En este proceso, la declaración de conflicto de intereses es clave. Muchas veces, sin esta aclaración el texto no pasa al proceso de revisión por pares. Por ejemplo, la política de las revistas de la Asociación Estadounidense para la Investigación sobre Cáncer (AACR) exige a los autores que dejen constancia de ello en la primera página del trabajo, incluso si este no existe.
Pero aquí cada maestrillo tiene su librillo. No existe unanimidad en la fórmula universal a la hora de declarar el conflicto de intereses, por mucho que el Comité Internacional de Editores de Revistas Médicas crease un formulario para intentar unificarlo. De todas formas, todos son “repetitivos y exhaustivos”, según Rodríguez-Lescure, que dice haber respondido sobre ello hace dos días al someter un artículo a revisión.
Sobre la fuente de financiación de los estudios, ASCO considera que si la totalidad o una parte del trabajo está sufragado por los Institutos Nacionales de Salud (NIH, por sus siglas en inglés) de los Estados Unidos, la objetividad y la independencia están aseguradas al contar con dinero público. En cambio, cuando la industria financia el estudio la transparencia se vuelve más relevante.

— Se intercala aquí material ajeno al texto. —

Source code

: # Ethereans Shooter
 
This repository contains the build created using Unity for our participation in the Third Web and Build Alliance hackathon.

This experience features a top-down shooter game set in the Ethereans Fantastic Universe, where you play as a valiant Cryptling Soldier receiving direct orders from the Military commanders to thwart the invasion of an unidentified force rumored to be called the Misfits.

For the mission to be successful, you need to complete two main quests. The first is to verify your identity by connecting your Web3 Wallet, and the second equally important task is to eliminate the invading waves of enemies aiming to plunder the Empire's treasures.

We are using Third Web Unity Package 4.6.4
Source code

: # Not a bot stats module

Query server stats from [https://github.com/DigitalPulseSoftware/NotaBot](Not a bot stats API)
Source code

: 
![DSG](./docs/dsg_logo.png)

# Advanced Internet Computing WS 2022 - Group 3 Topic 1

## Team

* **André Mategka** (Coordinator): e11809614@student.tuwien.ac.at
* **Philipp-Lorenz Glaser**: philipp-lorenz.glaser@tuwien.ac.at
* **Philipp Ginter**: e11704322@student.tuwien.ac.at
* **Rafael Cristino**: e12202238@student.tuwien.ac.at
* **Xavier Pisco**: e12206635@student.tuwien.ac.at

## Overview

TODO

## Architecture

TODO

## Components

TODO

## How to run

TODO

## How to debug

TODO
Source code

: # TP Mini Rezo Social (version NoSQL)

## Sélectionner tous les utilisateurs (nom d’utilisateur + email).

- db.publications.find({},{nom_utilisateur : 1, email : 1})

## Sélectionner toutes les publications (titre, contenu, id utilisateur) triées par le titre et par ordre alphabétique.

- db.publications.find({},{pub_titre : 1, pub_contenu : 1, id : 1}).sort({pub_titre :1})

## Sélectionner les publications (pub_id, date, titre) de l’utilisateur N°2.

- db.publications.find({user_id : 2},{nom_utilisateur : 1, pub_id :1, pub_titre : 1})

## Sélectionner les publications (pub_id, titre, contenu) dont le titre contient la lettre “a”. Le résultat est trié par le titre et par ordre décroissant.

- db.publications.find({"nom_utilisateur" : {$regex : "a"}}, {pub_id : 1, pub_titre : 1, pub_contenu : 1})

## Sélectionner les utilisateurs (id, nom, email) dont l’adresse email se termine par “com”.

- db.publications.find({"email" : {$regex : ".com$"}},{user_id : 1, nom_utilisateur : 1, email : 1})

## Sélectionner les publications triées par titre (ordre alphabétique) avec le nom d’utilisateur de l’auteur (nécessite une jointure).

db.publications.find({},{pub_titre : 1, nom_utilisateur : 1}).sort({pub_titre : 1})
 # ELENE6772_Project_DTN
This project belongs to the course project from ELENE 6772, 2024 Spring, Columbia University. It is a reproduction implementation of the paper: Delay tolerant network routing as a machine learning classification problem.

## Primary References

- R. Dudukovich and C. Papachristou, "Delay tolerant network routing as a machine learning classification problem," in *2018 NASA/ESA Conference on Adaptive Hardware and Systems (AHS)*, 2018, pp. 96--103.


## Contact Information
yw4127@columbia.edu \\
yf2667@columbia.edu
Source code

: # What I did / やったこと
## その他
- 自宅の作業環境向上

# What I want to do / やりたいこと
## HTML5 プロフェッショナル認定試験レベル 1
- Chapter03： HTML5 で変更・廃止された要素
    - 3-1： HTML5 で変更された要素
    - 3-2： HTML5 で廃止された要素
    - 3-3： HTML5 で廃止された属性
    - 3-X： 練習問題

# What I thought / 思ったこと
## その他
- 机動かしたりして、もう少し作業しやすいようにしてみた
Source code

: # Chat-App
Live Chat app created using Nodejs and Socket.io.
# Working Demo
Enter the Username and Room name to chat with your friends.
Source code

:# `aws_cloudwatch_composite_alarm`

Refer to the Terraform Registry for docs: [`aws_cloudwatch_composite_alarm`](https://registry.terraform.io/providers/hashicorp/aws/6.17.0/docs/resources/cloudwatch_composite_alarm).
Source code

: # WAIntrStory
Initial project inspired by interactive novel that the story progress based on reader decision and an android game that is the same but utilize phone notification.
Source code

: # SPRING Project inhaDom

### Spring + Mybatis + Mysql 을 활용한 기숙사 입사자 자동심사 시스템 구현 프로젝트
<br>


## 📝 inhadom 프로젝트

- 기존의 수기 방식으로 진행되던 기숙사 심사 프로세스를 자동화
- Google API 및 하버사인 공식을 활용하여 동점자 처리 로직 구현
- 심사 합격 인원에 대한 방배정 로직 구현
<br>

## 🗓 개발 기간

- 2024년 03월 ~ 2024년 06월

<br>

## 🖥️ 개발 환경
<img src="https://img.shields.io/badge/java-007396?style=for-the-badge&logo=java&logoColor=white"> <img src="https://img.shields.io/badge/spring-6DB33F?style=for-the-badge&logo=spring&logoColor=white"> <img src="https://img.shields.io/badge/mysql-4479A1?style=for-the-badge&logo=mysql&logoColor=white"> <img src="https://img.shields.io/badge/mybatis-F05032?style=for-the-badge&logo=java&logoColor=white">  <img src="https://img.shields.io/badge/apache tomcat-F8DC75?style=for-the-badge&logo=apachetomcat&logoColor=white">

El conflicto de interés, sea o no financiero, es “ubicuo” en medicina, señala un artículo de opinión de 2012 en JAMA, que recuerda que el remedio más adecuado es su declaración. Sin embargo, sus autores advierten que la revelación no es “la panacea” y tiene también efectos adversos, como la autoridad moral para mostrar resultados sin contrastar. Al final, ser honesto es un compromiso ético y moral con la transparencia en investigación.